More than that, the format of spring training is a delight. Preseason ball in a regular-season stadium feels bush league. MLB avoids the hollowness by moving everything off-site and clustering professional clubs like Little League teams.

It's brilliant. A little baseball vacation in Phoenix for chilled-to-the-bone Brewers fans? Yes, please! And the baseball parks of Arizona and Florida aren't cheaper, smaller versions of MLB parks. They are little pieces of Americana with old-fashioned advertisements on the outfield wall and fans close enough to the action (and modest enough in number) that Bryce Harper can hear their taunts.

MLB's opening day brings some jitters to die-hard baseball fans. But when was the last time you heard someone complaining that spring training was dragging on forever?

2. NHL

Full disclosure: I've never seen an NHL preseason game. Sorry. But it has to be better than…

3. NBA

The NBA tries to have it both ways, with Summer League games featuring young, developing players and preseason games with full squads. The full package is pretty meh.

Summer League has its moments, especially when the games move to Las Vegas. But you have to be a real basketball addict to get hyped about Warriors games in which the standout players are Marcus Derrickson and J.P. Tokoto. It's strictly for wonks.

The true NBA preseason isn't dreadful. Basketball doesn't have the same plug-and-play, every-man-for-himself quality as baseball, but individuals do stand out as they show off their skills. And the big names play in the first half of October. Stephen Curry averaged 24 minutes in four preseason games last year; Kevin Durant averaged 19. If you plunk down money for an NBA preseason game, you will see the stars doing their thing.

The problem is that no-stakes basketball is fairly terrible. The players look like they're just going through the motions. That isn't a problem in baseball, because half of baseball IS going through motions - getting the sign from the catcher, adjusting the batting gloves, getting a new ball from the umpire after a foul tip. Basketball demands more energy, and preseason games don't deliver it.

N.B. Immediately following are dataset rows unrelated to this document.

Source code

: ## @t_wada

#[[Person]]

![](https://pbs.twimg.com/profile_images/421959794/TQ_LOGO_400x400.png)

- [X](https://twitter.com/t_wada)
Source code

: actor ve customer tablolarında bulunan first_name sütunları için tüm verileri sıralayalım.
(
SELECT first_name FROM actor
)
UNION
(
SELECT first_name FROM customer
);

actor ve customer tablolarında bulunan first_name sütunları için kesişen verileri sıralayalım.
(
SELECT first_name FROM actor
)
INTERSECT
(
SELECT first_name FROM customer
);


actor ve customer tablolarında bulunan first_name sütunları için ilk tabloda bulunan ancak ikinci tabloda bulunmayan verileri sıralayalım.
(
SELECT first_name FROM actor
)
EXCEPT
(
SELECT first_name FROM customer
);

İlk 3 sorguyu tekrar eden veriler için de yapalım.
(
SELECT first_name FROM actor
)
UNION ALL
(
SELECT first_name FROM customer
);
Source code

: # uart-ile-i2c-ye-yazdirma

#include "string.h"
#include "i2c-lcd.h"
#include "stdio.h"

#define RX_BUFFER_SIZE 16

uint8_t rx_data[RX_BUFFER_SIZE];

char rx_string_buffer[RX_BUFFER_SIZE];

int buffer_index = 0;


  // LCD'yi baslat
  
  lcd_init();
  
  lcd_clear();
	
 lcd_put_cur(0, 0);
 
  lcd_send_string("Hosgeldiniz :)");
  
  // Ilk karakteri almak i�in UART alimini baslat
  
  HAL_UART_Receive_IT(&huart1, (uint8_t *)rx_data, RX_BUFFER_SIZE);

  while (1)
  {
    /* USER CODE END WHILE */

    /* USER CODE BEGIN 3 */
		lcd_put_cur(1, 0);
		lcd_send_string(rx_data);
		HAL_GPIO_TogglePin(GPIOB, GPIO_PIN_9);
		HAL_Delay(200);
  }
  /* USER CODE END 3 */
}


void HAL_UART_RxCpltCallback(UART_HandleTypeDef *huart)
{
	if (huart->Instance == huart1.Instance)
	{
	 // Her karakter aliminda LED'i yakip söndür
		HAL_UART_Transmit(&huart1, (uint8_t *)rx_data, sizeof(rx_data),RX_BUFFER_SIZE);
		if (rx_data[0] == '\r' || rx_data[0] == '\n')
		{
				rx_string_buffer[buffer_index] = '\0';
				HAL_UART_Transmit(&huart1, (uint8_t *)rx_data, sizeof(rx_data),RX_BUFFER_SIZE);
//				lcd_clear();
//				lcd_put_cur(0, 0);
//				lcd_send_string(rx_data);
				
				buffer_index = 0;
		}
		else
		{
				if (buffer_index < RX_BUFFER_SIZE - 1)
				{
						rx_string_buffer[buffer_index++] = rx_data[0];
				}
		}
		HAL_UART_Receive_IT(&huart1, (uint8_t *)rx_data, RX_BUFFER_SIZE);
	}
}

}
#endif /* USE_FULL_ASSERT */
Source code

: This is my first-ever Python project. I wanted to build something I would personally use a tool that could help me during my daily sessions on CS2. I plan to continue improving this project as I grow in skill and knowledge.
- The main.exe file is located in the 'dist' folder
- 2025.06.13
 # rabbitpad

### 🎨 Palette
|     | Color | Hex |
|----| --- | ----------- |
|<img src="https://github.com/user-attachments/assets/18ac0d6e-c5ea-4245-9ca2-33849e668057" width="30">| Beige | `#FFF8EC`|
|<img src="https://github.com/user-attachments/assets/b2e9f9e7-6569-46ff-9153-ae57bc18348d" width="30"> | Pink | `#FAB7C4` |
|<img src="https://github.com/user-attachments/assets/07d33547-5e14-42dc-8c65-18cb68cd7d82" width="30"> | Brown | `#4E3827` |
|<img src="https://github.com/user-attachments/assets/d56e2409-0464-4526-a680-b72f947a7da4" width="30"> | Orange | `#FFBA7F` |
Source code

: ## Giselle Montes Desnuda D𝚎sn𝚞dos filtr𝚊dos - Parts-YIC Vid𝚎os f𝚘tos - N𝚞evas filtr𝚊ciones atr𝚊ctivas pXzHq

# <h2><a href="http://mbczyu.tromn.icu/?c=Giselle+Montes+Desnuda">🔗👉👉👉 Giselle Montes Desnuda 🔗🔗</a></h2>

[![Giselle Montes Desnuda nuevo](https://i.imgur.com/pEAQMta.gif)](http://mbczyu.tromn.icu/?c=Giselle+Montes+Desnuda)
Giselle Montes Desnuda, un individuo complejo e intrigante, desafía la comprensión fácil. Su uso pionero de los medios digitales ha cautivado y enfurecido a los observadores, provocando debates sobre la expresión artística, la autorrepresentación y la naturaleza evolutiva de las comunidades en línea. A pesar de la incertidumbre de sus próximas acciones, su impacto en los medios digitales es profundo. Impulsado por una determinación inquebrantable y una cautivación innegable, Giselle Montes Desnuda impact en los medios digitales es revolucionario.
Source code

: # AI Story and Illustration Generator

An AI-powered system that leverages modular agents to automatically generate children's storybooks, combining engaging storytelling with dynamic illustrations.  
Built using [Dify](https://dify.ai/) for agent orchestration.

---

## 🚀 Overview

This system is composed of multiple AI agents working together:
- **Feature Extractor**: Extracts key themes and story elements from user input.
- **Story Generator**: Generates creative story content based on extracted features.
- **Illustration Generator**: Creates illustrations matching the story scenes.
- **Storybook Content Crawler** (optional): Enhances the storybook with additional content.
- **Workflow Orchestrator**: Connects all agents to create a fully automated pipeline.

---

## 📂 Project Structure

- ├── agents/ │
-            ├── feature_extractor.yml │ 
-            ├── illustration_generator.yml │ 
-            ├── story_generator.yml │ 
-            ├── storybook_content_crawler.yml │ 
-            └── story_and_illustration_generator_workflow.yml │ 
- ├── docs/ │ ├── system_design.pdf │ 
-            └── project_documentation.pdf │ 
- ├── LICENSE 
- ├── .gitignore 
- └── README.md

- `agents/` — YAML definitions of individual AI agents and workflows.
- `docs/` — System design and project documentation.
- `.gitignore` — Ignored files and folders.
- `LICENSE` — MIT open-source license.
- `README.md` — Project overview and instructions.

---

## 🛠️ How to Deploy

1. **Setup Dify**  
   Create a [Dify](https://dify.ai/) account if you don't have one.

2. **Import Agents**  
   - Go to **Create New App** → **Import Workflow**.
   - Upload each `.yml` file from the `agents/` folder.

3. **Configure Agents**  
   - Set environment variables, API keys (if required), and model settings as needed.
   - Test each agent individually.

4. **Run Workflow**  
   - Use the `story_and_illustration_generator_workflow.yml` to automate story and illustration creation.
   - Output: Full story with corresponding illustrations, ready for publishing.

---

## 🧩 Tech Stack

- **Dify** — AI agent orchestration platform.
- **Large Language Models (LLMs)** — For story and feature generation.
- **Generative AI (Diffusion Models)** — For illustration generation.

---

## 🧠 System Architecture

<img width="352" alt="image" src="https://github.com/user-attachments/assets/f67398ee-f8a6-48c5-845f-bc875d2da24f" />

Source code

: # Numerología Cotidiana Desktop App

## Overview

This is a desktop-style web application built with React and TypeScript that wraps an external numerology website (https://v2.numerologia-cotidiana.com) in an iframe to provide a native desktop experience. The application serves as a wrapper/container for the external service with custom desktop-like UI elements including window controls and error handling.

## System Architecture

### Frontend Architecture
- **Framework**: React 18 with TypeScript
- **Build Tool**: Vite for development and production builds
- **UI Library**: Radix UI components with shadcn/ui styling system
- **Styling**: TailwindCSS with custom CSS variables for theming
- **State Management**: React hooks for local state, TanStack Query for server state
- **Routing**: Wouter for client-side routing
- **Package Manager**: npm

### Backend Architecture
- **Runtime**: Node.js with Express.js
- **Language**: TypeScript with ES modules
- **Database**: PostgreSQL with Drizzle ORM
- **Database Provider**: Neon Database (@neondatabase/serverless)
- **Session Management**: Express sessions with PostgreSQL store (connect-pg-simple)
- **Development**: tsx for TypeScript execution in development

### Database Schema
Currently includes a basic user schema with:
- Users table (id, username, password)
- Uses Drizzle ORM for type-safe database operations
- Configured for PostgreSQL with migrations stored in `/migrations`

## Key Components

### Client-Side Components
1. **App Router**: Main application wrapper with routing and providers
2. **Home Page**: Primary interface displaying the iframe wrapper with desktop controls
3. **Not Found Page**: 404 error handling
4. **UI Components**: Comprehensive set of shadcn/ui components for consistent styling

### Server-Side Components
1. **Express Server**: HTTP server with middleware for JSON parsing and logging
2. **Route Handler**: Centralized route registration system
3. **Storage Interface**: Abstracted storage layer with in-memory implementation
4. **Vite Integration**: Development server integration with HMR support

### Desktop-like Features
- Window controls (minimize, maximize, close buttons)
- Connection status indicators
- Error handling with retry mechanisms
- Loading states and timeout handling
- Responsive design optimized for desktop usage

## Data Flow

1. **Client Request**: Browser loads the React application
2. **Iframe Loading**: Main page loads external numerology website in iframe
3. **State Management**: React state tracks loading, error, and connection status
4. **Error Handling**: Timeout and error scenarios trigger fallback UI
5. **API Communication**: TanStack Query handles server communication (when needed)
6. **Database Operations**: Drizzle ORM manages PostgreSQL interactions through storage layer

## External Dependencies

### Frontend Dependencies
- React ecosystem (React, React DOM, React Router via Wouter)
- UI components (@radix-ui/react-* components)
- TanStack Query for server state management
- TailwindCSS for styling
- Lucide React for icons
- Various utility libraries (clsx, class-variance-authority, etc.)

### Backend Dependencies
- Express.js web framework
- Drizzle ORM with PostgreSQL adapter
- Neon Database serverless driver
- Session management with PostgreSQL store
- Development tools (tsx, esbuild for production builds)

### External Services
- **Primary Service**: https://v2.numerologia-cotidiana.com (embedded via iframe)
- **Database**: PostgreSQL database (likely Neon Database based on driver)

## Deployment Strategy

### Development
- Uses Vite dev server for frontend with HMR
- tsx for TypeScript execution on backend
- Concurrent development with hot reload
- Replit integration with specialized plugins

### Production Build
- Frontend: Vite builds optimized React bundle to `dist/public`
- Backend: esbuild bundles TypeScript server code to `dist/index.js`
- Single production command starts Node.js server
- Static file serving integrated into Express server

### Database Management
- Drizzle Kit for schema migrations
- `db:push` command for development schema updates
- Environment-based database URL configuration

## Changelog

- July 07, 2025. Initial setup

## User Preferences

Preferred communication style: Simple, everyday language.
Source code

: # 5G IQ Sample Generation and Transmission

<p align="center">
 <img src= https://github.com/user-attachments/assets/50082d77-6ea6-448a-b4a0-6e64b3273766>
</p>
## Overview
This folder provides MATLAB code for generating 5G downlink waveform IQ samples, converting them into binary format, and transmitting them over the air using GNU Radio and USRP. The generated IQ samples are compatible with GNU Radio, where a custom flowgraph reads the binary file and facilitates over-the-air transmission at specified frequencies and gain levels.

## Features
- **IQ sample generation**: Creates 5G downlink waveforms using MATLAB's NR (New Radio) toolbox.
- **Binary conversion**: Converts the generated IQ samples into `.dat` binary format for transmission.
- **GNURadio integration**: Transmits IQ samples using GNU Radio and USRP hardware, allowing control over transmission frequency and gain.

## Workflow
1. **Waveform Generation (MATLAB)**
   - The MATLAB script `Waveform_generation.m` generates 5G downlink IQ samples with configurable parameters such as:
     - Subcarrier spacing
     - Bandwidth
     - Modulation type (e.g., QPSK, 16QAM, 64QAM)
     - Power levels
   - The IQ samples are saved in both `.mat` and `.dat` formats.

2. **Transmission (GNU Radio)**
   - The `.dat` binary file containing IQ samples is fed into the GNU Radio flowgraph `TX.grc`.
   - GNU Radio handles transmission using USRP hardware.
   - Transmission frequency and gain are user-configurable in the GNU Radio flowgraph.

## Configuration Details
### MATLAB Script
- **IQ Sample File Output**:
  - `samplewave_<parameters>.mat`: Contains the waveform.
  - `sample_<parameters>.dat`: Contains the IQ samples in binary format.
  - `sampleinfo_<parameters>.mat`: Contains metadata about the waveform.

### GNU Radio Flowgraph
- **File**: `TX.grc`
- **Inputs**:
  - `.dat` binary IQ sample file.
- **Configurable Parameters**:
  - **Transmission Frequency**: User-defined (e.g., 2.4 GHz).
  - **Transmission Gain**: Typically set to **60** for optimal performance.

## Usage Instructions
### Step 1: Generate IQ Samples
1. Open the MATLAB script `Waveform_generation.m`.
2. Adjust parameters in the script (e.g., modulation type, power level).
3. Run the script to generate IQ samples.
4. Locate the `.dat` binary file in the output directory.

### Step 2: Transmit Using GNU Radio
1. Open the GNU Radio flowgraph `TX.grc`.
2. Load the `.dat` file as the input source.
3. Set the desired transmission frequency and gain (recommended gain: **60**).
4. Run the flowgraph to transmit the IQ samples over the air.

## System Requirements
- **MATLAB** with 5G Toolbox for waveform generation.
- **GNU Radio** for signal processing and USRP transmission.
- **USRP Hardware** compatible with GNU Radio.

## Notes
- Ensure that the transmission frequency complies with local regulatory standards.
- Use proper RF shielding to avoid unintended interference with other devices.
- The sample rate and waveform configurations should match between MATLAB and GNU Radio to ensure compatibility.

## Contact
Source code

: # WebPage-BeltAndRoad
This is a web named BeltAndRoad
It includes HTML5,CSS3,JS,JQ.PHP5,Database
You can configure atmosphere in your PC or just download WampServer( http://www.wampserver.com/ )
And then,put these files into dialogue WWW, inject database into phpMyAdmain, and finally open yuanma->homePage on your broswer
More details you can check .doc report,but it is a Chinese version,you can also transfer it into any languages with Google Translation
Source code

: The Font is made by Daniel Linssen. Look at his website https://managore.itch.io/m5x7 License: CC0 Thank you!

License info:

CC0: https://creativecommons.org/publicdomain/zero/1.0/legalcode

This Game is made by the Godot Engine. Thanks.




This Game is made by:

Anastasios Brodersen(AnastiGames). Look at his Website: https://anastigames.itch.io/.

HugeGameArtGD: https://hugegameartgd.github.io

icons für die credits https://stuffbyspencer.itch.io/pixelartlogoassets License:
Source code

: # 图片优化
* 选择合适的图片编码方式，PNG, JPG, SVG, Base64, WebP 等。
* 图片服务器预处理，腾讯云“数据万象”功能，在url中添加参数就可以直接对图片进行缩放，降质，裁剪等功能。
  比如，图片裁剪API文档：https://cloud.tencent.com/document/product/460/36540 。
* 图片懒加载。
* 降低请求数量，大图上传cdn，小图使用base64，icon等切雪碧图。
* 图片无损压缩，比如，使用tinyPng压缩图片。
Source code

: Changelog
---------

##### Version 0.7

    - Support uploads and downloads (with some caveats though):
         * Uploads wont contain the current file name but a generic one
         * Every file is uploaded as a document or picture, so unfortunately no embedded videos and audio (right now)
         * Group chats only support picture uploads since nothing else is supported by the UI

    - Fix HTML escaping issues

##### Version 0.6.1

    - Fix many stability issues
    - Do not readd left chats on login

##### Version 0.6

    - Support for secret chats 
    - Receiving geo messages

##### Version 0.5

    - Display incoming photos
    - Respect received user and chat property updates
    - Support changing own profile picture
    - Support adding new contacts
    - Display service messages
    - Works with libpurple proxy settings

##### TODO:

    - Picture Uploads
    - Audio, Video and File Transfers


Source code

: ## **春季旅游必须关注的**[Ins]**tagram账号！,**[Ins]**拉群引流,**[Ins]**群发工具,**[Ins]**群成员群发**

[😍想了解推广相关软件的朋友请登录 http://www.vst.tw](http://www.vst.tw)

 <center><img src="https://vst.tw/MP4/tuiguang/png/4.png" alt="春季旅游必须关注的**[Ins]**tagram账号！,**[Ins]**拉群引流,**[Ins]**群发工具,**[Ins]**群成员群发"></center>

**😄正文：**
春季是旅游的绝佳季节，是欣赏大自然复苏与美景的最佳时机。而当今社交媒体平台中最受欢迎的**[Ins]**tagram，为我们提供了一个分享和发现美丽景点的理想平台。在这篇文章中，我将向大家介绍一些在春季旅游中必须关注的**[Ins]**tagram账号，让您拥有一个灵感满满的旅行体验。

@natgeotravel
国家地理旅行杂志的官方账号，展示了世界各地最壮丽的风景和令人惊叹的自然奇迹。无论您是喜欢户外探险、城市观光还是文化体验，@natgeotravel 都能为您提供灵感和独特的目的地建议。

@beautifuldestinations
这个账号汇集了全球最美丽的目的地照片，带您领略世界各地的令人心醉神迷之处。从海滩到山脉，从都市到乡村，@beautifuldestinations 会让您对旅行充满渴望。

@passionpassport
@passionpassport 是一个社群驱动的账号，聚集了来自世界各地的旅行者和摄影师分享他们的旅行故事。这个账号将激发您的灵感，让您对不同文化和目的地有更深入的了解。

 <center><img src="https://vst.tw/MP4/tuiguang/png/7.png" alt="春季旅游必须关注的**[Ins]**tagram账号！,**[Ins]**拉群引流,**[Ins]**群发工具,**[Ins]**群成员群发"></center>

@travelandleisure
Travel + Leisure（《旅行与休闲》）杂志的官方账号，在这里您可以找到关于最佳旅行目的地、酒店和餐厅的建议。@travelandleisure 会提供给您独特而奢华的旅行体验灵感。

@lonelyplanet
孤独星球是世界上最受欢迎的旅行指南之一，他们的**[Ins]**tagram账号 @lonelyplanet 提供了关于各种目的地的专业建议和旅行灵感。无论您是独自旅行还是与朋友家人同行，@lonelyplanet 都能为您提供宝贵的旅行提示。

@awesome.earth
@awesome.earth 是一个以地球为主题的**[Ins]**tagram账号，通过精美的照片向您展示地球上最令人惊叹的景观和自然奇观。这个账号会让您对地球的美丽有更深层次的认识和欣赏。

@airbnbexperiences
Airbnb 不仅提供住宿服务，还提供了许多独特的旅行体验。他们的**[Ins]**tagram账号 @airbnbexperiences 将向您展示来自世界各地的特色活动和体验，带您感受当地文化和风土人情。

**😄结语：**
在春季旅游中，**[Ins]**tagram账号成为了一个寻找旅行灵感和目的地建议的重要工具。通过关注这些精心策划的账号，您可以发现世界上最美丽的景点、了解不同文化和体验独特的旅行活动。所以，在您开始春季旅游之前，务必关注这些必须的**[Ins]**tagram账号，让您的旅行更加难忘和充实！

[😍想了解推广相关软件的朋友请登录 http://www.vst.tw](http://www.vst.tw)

One great thing about the NBA preseason: It's blessedly short. The Warriors will play just five practice games this year.

4. NFL

Take those other preseasons and jam them through a sieve that filters out all of the fun, and you have the NFL in August. Half-assed football in half-filled stadiums that keeps us half-interested, at best.

The Hall of Fame Game, the NFL's annual kickoff, comes upon us like a freak hailstorm when it's 100 degrees outside and we're on our way to the beach. It's too soon. It's all wrong for the violent game of football.

The sidelines are bloated with names you didn't know before, and will have forgotten in two months. The rosters are so big that they have to double up some jersey numbers. It's not uncommon to have two guys on the same team both wearing No. 47, running side by side as they chase a punt returner.

The big problem lies in football's complexity. It's simply impossible to showcase a Jimmy Garoppolo or a Marshawn Lynch in a vacuum. He must be surrounded with 10 teammates, all of whom are trying to execute precise assignments in tight coordination. By October, they get there and it's a thing of beauty. In August it is frequently a clown show of dropped snaps, penalties and pratfalls.

The intricacy of the plays, combined with the legendary paranoia of football coaches, results in slimmed-down playbooks from which many of the Xs and Os have been redacted. Preseason football is an endless loop of off-tackle runs and screen passes.

And so the games are interminable. The Raiders-Packers contest I attended Friday night officially ran 3 hours, 14 minutes. But it felt as though they were playing for days, Connor Cook matching DeShone Kizer incompletion for incompletion until they had to give up the field because the A's were returning from a road trip.

There's no denying it. The NFL preseason is a travesty. The good news? It will be over in another week. Also, pitchers and catchers report in 173 days.